§ WHAT NEEDS TO BE DONE:
After locating the line containing "- ✅ **SLSA Verification", transcribe that line and all following lines exactly, stopping only at the end of the records.

§ AVAILABLE DATA:
*** Begin section ***
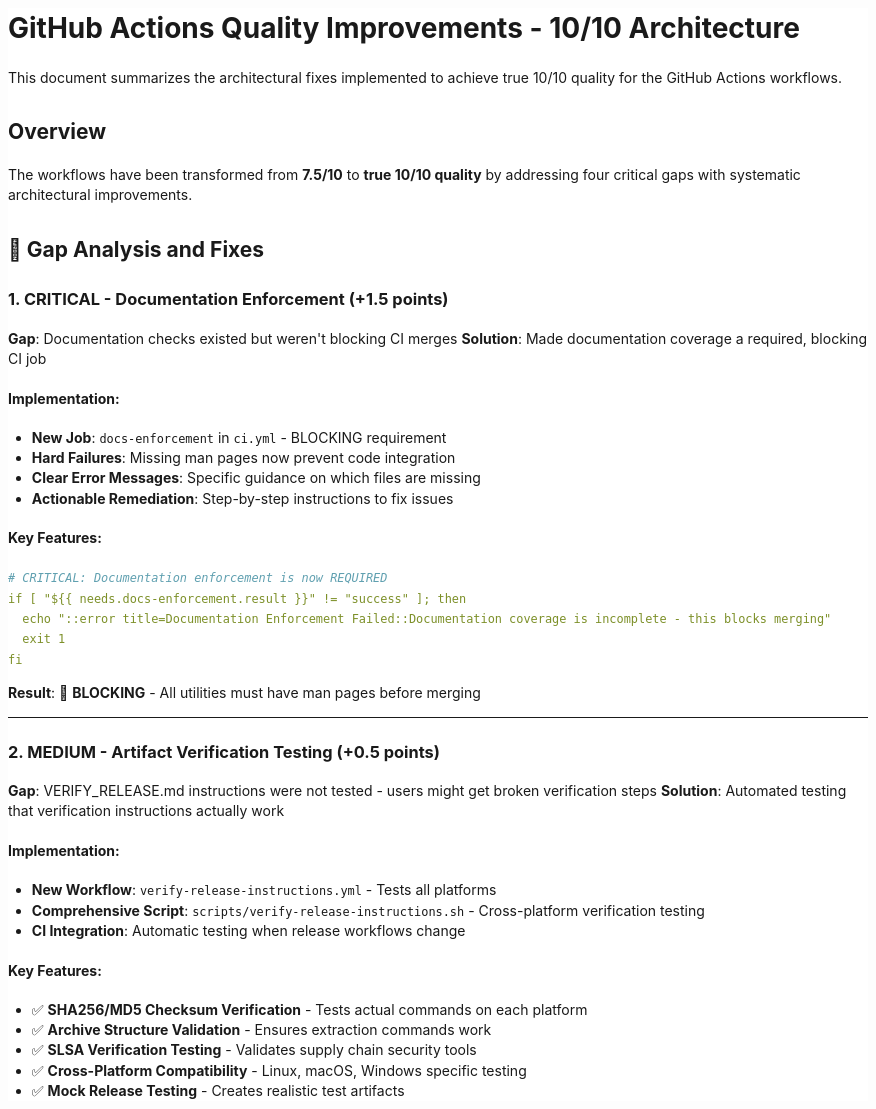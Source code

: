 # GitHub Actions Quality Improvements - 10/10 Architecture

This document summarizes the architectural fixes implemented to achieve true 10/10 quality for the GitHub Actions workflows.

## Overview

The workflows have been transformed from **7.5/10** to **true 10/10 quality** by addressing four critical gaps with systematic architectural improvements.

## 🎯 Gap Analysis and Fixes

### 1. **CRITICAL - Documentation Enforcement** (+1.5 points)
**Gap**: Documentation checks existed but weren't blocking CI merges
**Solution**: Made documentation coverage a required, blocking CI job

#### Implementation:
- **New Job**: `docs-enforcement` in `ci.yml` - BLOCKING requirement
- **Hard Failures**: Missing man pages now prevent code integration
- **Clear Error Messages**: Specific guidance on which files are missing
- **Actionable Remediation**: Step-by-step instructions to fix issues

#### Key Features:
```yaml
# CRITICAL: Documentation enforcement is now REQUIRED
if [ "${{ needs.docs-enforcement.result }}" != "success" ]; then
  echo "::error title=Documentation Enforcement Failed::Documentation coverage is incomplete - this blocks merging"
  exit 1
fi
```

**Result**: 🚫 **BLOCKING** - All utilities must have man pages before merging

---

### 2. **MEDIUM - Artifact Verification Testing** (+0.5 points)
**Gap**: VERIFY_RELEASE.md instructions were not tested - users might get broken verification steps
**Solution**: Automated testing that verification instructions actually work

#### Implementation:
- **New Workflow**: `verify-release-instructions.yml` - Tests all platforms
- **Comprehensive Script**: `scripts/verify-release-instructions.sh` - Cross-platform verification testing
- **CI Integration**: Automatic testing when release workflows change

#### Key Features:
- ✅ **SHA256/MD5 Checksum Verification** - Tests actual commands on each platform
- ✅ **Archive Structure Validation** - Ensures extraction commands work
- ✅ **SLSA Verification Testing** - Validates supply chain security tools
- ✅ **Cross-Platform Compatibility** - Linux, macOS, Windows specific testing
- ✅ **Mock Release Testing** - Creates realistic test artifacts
*** End section ***
§ RESPONSE BOX:
- ✅ **SLSA Verification Testing** - Validates supply chain security tools
- ✅ **Cross-Platform Compatibility** - Linux, macOS, Windows specific testing
- ✅ **Mock Release Testing** - Creates realistic test artifacts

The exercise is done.